- Records for processing -
------------------------------

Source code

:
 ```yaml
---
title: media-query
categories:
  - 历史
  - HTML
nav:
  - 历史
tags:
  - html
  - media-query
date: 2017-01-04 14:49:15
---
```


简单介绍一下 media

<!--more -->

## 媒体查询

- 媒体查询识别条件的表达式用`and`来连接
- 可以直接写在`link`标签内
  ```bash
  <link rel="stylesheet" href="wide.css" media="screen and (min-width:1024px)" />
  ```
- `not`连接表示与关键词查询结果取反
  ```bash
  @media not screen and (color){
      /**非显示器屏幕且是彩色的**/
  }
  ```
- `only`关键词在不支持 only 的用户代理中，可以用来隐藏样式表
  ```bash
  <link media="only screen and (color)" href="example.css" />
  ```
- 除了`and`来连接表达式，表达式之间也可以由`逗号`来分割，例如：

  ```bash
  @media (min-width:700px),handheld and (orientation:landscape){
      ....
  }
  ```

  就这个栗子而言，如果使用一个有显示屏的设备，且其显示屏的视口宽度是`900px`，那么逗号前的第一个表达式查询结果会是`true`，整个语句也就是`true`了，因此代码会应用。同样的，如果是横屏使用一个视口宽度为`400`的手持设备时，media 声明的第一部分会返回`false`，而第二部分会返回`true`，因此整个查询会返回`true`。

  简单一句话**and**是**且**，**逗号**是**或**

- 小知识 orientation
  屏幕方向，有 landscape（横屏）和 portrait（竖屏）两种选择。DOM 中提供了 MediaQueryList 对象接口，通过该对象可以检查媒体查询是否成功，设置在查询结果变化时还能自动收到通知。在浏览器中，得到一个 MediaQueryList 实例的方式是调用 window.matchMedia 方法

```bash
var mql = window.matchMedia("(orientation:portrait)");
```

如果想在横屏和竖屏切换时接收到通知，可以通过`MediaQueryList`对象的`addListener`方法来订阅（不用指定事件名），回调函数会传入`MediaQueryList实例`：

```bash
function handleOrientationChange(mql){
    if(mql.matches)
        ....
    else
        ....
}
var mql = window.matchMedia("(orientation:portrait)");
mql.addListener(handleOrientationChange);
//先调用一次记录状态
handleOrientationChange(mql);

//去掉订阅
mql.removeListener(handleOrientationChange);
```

------------------------------

- Task goal -
Which lines above carry the string "width"? Copy those lines.

- Result of this exercise -
  <link rel="stylesheet" href="wide.css" media="screen and (min-width:1024px)" />
  @media (min-width:700px),handheld and (orientation:landscape){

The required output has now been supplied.